So, there are those out there who say I shouldn’t be doing what it is I do. What? Oh, that would be writing about my life. You see, I’m exploiting my children. And they’ll hate me for it. And I’m profiting off of my website, and therefore, I’m profiting off of my children. And I’m invading their privacy.
Let’s get a few things straight.
Wanna know how much I make? It’s ok, I’m alright about transparency…
I make about $15 a month in advertising. I also make about $40 a month total from my Stars and Special Needs sites. That’s paid blogging right there, folks. On the flip side, I pay about $15 a month for hosting – but whenever there’s a change. Like needing more bandwidth, there’s a fee. I’ve spent $100 in fees in the last couple of months. Oh, and if I have a problem or re-design, it’s anywhere from $25 to $200 a pop.
Yeah – I’m simply ROLLING in the dough.
And before you say I’m just waiting to hit it big? Think this is my big break? I’ve been writing online since 1994. Yeah. 14 years. Ftp, notepad, and aol server space ftw! Remember geocities? and changing every single page individually and ftping every single page individually? every day?

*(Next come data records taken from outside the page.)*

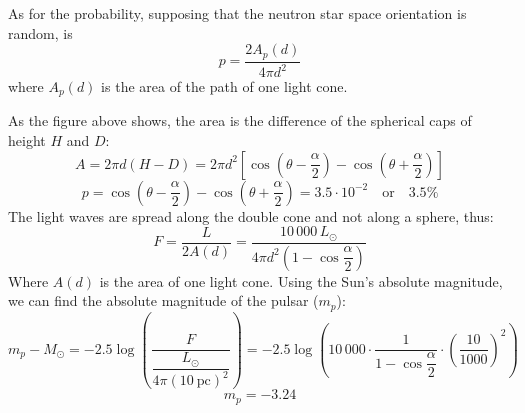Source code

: As for the probability, supposing that the neutron star space orientation is
random, is
\[
p = \frac{2A_p(d)}{4\pi d^2} \tag*{(2 pt)}
\]
where $A_p(d)$ is the area of the path of one light cone.


As the figure above shows, the area is the difference of the spherical caps of
height $H$ and $D$:
\[
A = 2\pi d (H - D)
  = 2\pi d^2 \left[\cos\left(\theta - \frac{\alpha}{2}\right)
    - \cos\left(\theta + \frac{\alpha}{2}\right)\right] \tag*{(3 pt)}
\]
\[
p = \cos\left(\theta - \frac{\alpha}{2}\right)
  - \cos\left(\theta + \frac{\alpha}{2}\right)
  = 3.5 \cdot 10^{-2} \quad \text{or} \quad 3.5\% \tag*{(2 pt)}
\]
The light waves are spread along the double cone and not along a sphere, thus:
\[
F = \frac{L}{2A(d)}
  = \frac{10\,000\,L_\odot}{4\pi d^2\left(1 - \cos\dfrac{\alpha}{2}\right)}
\]
Where $A(d)$ is the area of one light cone. Using the Sun's absolute magnitude,
we can find the absolute magnitude of the pulsar ($m_p$):
\[
m_p - M_\odot
  = -2.5\log\left(\frac{F}{\dfrac{L_\odot}{4\pi(10~\mathrm{pc})^2}}\right)
  = -2.5\log\left(10\,000 \cdot \frac{1}{1 - \cos\dfrac{\alpha}{2}}
    \cdot \left(\frac{10}{1000}\right)^2\right) \tag*{(3 pt)}
\]
\[
m_p = -3.24
\]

So – I’m not waiting for my big break here, peeps.
This is my journal. Mine. If someone takes an interest, and I end up with a product, or something, or GASP! actual money? I say, Go Me! This is still my journal. Is it a business? Sure, it can be. I think my opinion and thoughts are worth something, yes.
Also – let’s make something clear. The children? Those kids? Those sons I love more than life itself? They came into MY life, sweethearts! Not the other way around. I do not exist solely to serve them. I do it. I do it gladly. And no matter what I think when I’m at my worst, those kids are good, polite, have good moral fiber, and aside from their congenital abnormalities – healthy. In other words – I’m a good mother if their example is to be believed. But they are part of my existence right now. And I will write about them. Just as I talk about them. just as I experience them.
I don’t think it’s dangerous.
I don’t think they’ll be harmed any more than their natural abhorrence of all things parent will harm them.
I don’t think their photos being on my website will incite the pedophiles.
I’m not going to plaster my address all over the ever loving place – but Dooce makes an excellent point. Are we to live in fear of those strangers that see my kid at the grocery store, who saw my kid in person, and even saw my license plate, and even could follow me home?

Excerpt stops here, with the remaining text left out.